In 2022, around 910,600 people or 4.5% of Australians aged 16 years and over identify as LGBTI+. The population is predominantly young, with 59.4% of LGBTI+ people aged between 16–34 years and only 7.8% aged 65 years and older. Around 80.9% or 738,800 people identify as gay, lesbian, bisexual or another term for their sexual orientation. Around 20.1% or 178,900 people identify as transgender and gender diverse. Around 7.0% or 63,300 people were born with variations of sex characteristics.

===Same-sex couples===
In 2011, same-sex couples accounted for 0.7% of the total number of couples, or around 33,700 same-sex couples. It increased to 0.9% in the 2016 Census, with a total of around 46,800 same-sex couples. In 2016, there were 23,700 male same-sex couples and 23,000 female same-sex couples. The pattern of more male than female same-sex couples has been consistent since 1996, although the degree of difference has decreased in each census, more significantly in the 2016 Census.

In 2016, same-sex couples accounted for 1.4% of all couples in the Australian Capital Territory, the highest proportion of any state or territory. However, only 2.6% of all same-sex couples in Australia lived in the Australian Capital Territory. The next highest proportions were in New South Wales and Victoria, where same-sex couples accounted for 1.0% of all couples. Almost two-thirds (63%) of same-sex couples lived in New South Wales (35.8%) or Victoria (27.1%), whereas only 0.8% lived in the Northern Territory and 1.8% in Tasmania.

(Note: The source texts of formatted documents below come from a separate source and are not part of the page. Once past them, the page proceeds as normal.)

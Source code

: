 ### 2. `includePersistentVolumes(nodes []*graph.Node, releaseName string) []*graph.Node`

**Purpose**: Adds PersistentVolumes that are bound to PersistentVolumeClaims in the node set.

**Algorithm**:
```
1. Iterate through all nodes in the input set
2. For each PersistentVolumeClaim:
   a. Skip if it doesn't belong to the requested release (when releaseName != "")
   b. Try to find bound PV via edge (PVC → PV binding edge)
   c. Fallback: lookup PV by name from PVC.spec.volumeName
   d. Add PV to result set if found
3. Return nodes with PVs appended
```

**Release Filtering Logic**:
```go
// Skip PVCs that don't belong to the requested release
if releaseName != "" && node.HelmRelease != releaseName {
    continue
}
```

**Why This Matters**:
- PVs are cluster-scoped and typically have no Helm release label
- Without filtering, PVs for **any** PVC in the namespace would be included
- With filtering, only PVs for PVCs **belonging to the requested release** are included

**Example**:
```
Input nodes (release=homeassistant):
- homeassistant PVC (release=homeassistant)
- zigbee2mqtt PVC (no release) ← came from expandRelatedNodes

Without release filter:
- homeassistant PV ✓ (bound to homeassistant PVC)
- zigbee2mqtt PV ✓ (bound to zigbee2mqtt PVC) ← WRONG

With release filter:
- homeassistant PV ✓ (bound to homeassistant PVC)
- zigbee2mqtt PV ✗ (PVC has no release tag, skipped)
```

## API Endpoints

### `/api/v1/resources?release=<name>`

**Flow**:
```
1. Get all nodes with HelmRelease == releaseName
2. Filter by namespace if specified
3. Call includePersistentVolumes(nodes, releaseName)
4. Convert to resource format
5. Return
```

The 2016 Census noted that Aboriginal and Torres Strait Islander people are more likely to live with a same-sex partner than non-Indigenous people. About 1.2% of Aboriginal and Torres Strait Islander people lived with a same-sex partner, while that of non-Indigenous people was 0.9%.

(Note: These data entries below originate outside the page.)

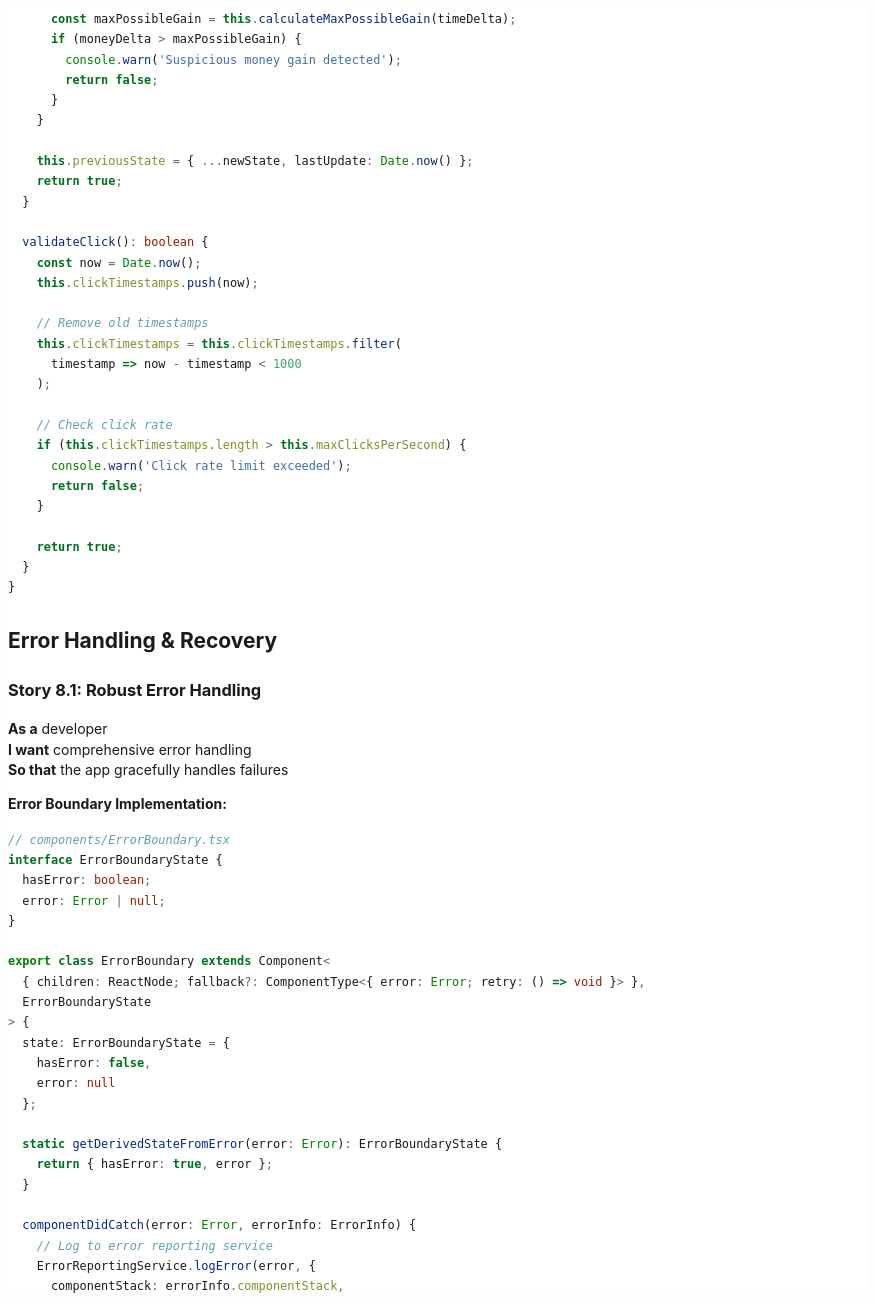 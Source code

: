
 ```typescript
      const maxPossibleGain = this.calculateMaxPossibleGain(timeDelta);
      if (moneyDelta > maxPossibleGain) {
        console.warn('Suspicious money gain detected');
        return false;
      }
    }
    
    this.previousState = { ...newState, lastUpdate: Date.now() };
    return true;
  }
  
  validateClick(): boolean {
    const now = Date.now();
    this.clickTimestamps.push(now);
    
    // Remove old timestamps
    this.clickTimestamps = this.clickTimestamps.filter(
      timestamp => now - timestamp < 1000
    );
    
    // Check click rate
    if (this.clickTimestamps.length > this.maxClicksPerSecond) {
      console.warn('Click rate limit exceeded');
      return false;
    }
    
    return true;
  }
}
```

## Error Handling & Recovery

### Story 8.1: Robust Error Handling
**As a** developer  
**I want** comprehensive error handling  
**So that** the app gracefully handles failures

**Error Boundary Implementation:**
```typescript
// components/ErrorBoundary.tsx
interface ErrorBoundaryState {
  hasError: boolean;
  error: Error | null;
}

export class ErrorBoundary extends Component<
  { children: ReactNode; fallback?: ComponentType<{ error: Error; retry: () => void }> },
  ErrorBoundaryState
> {
  state: ErrorBoundaryState = {
    hasError: false,
    error: null
  };
  
  static getDerivedStateFromError(error: Error): ErrorBoundaryState {
    return { hasError: true, error };
  }
  
  componentDidCatch(error: Error, errorInfo: ErrorInfo) {
    // Log to error reporting service
    ErrorReportingService.logError(error, {
      componentStack: errorInfo.componentStack,
```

In 2021, same-sex couples accounted for 1.4% of the total number of couples, or 78,425 same-sex couples, an increase of 0.9% from the 2016 Census. The 2021 Census counted 39,497 male same-sex couples and 38,927 female same-sex couples.

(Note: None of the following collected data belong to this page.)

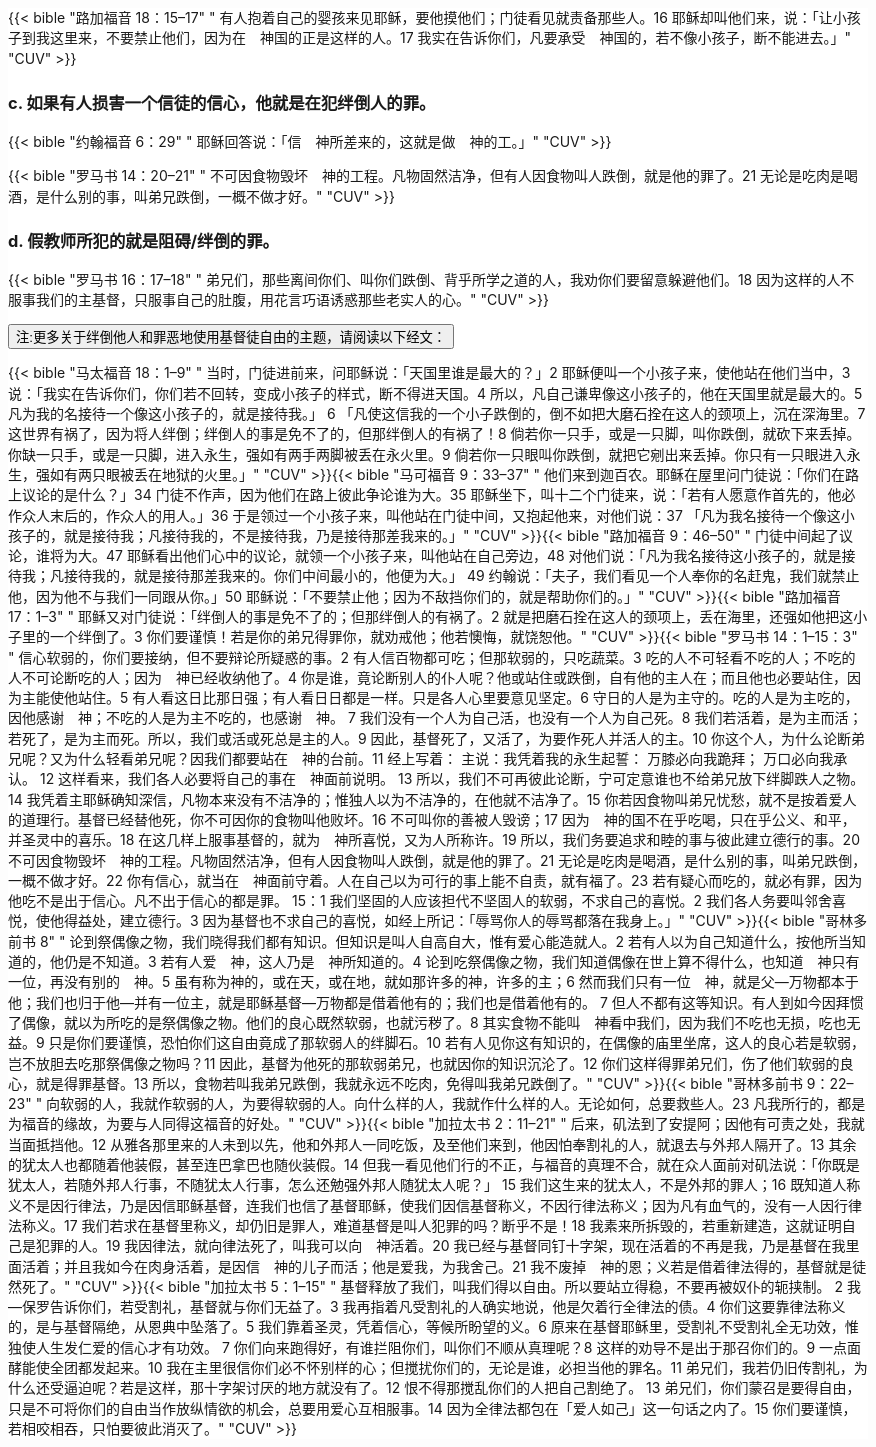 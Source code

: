 {{< bible "路加福音 18：15–17" " 有人抱着自己的婴孩来见耶稣，要他摸他们；门徒看见就责备那些人。16 耶稣却叫他们来，说：「让小孩子到我这里来，不要禁止他们，因为在　神国的正是这样的人。17 我实在告诉你们，凡要承受　神国的，若不像小孩子，断不能进去。」" "CUV" >}}

### c.	如果有人损害一个信徒的信心，他就是在犯绊倒人的罪。  

{{< bible "约翰福音 6：29" " 耶稣回答说：「信　神所差来的，这就是做　神的工。」" "CUV" >}}

{{< bible "罗马书 14：20–21" " 不可因食物毁坏　神的工程。凡物固然洁净，但有人因食物叫人跌倒，就是他的罪了。21 无论是吃肉是喝酒，是什么别的事，叫弟兄跌倒，一概不做才好。" "CUV" >}}

### d.	假教师所犯的就是阻碍/绊倒的罪。

{{< bible "罗马书 16：17–18" " 弟兄们，那些离间你们、叫你们跌倒、背乎所学之道的人，我劝你们要留意躲避他们。18 因为这样的人不服事我们的主基督，只服事自己的肚腹，用花言巧语诱惑那些老实人的心。" "CUV" >}}

<p>
  <button class="btn btn-primary" type="button" data-toggle="collapse" data-target="#collapseExample" aria-expanded="false" aria-controls="collapseExample">
    注:更多关于绊倒他人和罪恶地使用基督徒自由的主题，请阅读以下经文：
  </button>
</p>
<div class="collapse" id="collapseExample">
  <div class="card card-body">
{{< bible "马太福音 18：1–9" " 当时，门徒进前来，问耶稣说：「天国里谁是最大的？」2 耶稣便叫一个小孩子来，使他站在他们当中，3 说：「我实在告诉你们，你们若不回转，变成小孩子的样式，断不得进天国。4 所以，凡自己谦卑像这小孩子的，他在天国里就是最大的。5 凡为我的名接待一个像这小孩子的，就是接待我。」 6 「凡使这信我的一个小子跌倒的，倒不如把大磨石拴在这人的颈项上，沉在深海里。7 这世界有祸了，因为将人绊倒；绊倒人的事是免不了的，但那绊倒人的有祸了！8 倘若你一只手，或是一只脚，叫你跌倒，就砍下来丢掉。你缺一只手，或是一只脚，进入永生，强如有两手两脚被丢在永火里。9 倘若你一只眼叫你跌倒，就把它剜出来丢掉。你只有一只眼进入永生，强如有两只眼被丢在地狱的火里。」" "CUV" >}}{{< bible "马可福音 9：33–37" " 他们来到迦百农。耶稣在屋里问门徒说：「你们在路上议论的是什么？」34 门徒不作声，因为他们在路上彼此争论谁为大。35 耶稣坐下，叫十二个门徒来，说：「若有人愿意作首先的，他必作众人末后的，作众人的用人。」36 于是领过一个小孩子来，叫他站在门徒中间，又抱起他来，对他们说：37 「凡为我名接待一个像这小孩子的，就是接待我；凡接待我的，不是接待我，乃是接待那差我来的。」" "CUV" >}}{{< bible "路加福音 9：46–50" " 门徒中间起了议论，谁将为大。47 耶稣看出他们心中的议论，就领一个小孩子来，叫他站在自己旁边，48 对他们说：「凡为我名接待这小孩子的，就是接待我；凡接待我的，就是接待那差我来的。你们中间最小的，他便为大。」 49 约翰说：「夫子，我们看见一个人奉你的名赶鬼，我们就禁止他，因为他不与我们一同跟从你。」50 耶稣说：「不要禁止他；因为不敌挡你们的，就是帮助你们的。」" "CUV" >}}{{< bible "路加福音 17：1–3" " 耶稣又对门徒说：「绊倒人的事是免不了的；但那绊倒人的有祸了。2 就是把磨石拴在这人的颈项上，丢在海里，还强如他把这小子里的一个绊倒了。3 你们要谨慎！若是你的弟兄得罪你，就劝戒他；他若懊悔，就饶恕他。" "CUV" >}}{{< bible "罗马书 14：1–15：3" " 信心软弱的，你们要接纳，但不要辩论所疑惑的事。2 有人信百物都可吃；但那软弱的，只吃蔬菜。3 吃的人不可轻看不吃的人；不吃的人不可论断吃的人；因为　神已经收纳他了。4 你是谁，竟论断别人的仆人呢？他或站住或跌倒，自有他的主人在；而且他也必要站住，因为主能使他站住。5 有人看这日比那日强；有人看日日都是一样。只是各人心里要意见坚定。6 守日的人是为主守的。吃的人是为主吃的，因他感谢　神；不吃的人是为主不吃的，也感谢　神。 7 我们没有一个人为自己活，也没有一个人为自己死。8 我们若活着，是为主而活；若死了，是为主而死。所以，我们或活或死总是主的人。9 因此，基督死了，又活了，为要作死人并活人的主。10 你这个人，为什么论断弟兄呢？又为什么轻看弟兄呢？因我们都要站在　神的台前。11 经上写着： 主说：我凭着我的永生起誓： 万膝必向我跪拜； 万口必向我承认。 12 这样看来，我们各人必要将自己的事在　神面前说明。 13 所以，我们不可再彼此论断，宁可定意谁也不给弟兄放下绊脚跌人之物。14 我凭着主耶稣确知深信，凡物本来没有不洁净的；惟独人以为不洁净的，在他就不洁净了。15 你若因食物叫弟兄忧愁，就不是按着爱人的道理行。基督已经替他死，你不可因你的食物叫他败坏。16 不可叫你的善被人毁谤；17 因为　神的国不在乎吃喝，只在乎公义、和平，并圣灵中的喜乐。18 在这几样上服事基督的，就为　神所喜悦，又为人所称许。19 所以，我们务要追求和睦的事与彼此建立德行的事。20 不可因食物毁坏　神的工程。凡物固然洁净，但有人因食物叫人跌倒，就是他的罪了。21 无论是吃肉是喝酒，是什么别的事，叫弟兄跌倒，一概不做才好。22 你有信心，就当在　神面前守着。人在自己以为可行的事上能不自责，就有福了。23 若有疑心而吃的，就必有罪，因为他吃不是出于信心。凡不出于信心的都是罪。 15：1 我们坚固的人应该担代不坚固人的软弱，不求自己的喜悦。2 我们各人务要叫邻舍喜悦，使他得益处，建立德行。3 因为基督也不求自己的喜悦，如经上所记：「辱骂你人的辱骂都落在我身上。」" "CUV" >}}{{< bible "哥林多前书 8" " 论到祭偶像之物，我们晓得我们都有知识。但知识是叫人自高自大，惟有爱心能造就人。2 若有人以为自己知道什么，按他所当知道的，他仍是不知道。3 若有人爱　神，这人乃是　神所知道的。4 论到吃祭偶像之物，我们知道偶像在世上算不得什么，也知道　神只有一位，再没有别的　神。5 虽有称为神的，或在天，或在地，就如那许多的神，许多的主；6 然而我们只有一位　神，就是父—万物都本于他；我们也归于他—并有一位主，就是耶稣基督—万物都是借着他有的；我们也是借着他有的。 7 但人不都有这等知识。有人到如今因拜惯了偶像，就以为所吃的是祭偶像之物。他们的良心既然软弱，也就污秽了。8 其实食物不能叫　神看中我们，因为我们不吃也无损，吃也无益。9 只是你们要谨慎，恐怕你们这自由竟成了那软弱人的绊脚石。10 若有人见你这有知识的，在偶像的庙里坐席，这人的良心若是软弱，岂不放胆去吃那祭偶像之物吗？11 因此，基督为他死的那软弱弟兄，也就因你的知识沉沦了。12 你们这样得罪弟兄们，伤了他们软弱的良心，就是得罪基督。13 所以，食物若叫我弟兄跌倒，我就永远不吃肉，免得叫我弟兄跌倒了。" "CUV" >}}{{< bible "哥林多前书 9：22–23" " 向软弱的人，我就作软弱的人，为要得软弱的人。向什么样的人，我就作什么样的人。无论如何，总要救些人。23 凡我所行的，都是为福音的缘故，为要与人同得这福音的好处。" "CUV" >}}{{< bible "加拉太书 2：11–21" " 后来，矶法到了安提阿；因他有可责之处，我就当面抵挡他。12 从雅各那里来的人未到以先，他和外邦人一同吃饭，及至他们来到，他因怕奉割礼的人，就退去与外邦人隔开了。13 其余的犹太人也都随着他装假，甚至连巴拿巴也随伙装假。14 但我一看见他们行的不正，与福音的真理不合，就在众人面前对矶法说：「你既是犹太人，若随外邦人行事，不随犹太人行事，怎么还勉强外邦人随犹太人呢？」 15 我们这生来的犹太人，不是外邦的罪人；16 既知道人称义不是因行律法，乃是因信耶稣基督，连我们也信了基督耶稣，使我们因信基督称义，不因行律法称义；因为凡有血气的，没有一人因行律法称义。17 我们若求在基督里称义，却仍旧是罪人，难道基督是叫人犯罪的吗？断乎不是！18 我素来所拆毁的，若重新建造，这就证明自己是犯罪的人。19 我因律法，就向律法死了，叫我可以向　神活着。20 我已经与基督同钉十字架，现在活着的不再是我，乃是基督在我里面活着；并且我如今在肉身活着，是因信　神的儿子而活；他是爱我，为我舍己。21 我不废掉　神的恩；义若是借着律法得的，基督就是徒然死了。" "CUV" >}}{{< bible "加拉太书 5：1–15" " 基督释放了我们，叫我们得以自由。所以要站立得稳，不要再被奴仆的轭挟制。 2 我—保罗告诉你们，若受割礼，基督就与你们无益了。3 我再指着凡受割礼的人确实地说，他是欠着行全律法的债。4 你们这要靠律法称义的，是与基督隔绝，从恩典中坠落了。5 我们靠着圣灵，凭着信心，等候所盼望的义。6 原来在基督耶稣里，受割礼不受割礼全无功效，惟独使人生发仁爱的信心才有功效。 7 你们向来跑得好，有谁拦阻你们，叫你们不顺从真理呢？8 这样的劝导不是出于那召你们的。9 一点面酵能使全团都发起来。10 我在主里很信你们必不怀别样的心；但搅扰你们的，无论是谁，必担当他的罪名。11 弟兄们，我若仍旧传割礼，为什么还受逼迫呢？若是这样，那十字架讨厌的地方就没有了。12 恨不得那搅乱你们的人把自己割绝了。 13 弟兄们，你们蒙召是要得自由，只是不可将你们的自由当作放纵情欲的机会，总要用爱心互相服事。14 因为全律法都包在「爱人如己」这一句话之内了。15 你们要谨慎，若相咬相吞，只怕要彼此消灭了。" "CUV" >}}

===Children growing up in same-sex families===
The 2011 Australian Census counted 6,300 children living in same-sex families, up from 3,400 in 2001, making up one in a thousand of all children in couple families (0.1%). In 2016, it increased to 10,500 children, accounting for 0.2% of all children in families.

===Income of same-sex couples===
Individuals in same-sex relationships were more likely to have higher personal incomes than those in opposite-sex relationships. In 2016, 23% of men in same-sex relationships earned $2,000 or more a week, compared with 18% of men in opposite-sex relationships. For women, the difference was greater. Women in same-sex relationships were twice as likely to be earning $2,000 or more a week as women in opposite-sex relationships (14% compared with 6%).

===Religious affiliation===
A 2008 study of LGBTQ Australians found that 35% were raised Protestant, 30% raised Catholic and 29% raised irreligious.

According to the 2016 Census, LGBTQ people were most likely to report they had no religion (57%). However, 32% said they were Christian. This was in contrast to heterosexual people, for whom Christianity was the leading affiliation (59%) followed by not having a religion (28%). Same-sex partners were more likely to be affiliated with Buddhism than those in opposite-sex relationships (3.9% compared to 2.7%) and less likely to be affiliated with Hinduism (0.5% compared with 2.4%) or Islam (0.7% compared with 2.4%).

In 2021, 63.9% of people in same-sex couples reported no religion, significantly higher than the reported rate by people in all couple relationships (37.6%). The rate of people in same-sex couples affiliated with Christianity decreased to 26.9%. The number of same-sex partners affiliated with other religions slightly increased from 6.5% in 2016 to 7.0% in 2021, while not stated decreased from 2.8% in 2016 to 1.7% in 2021.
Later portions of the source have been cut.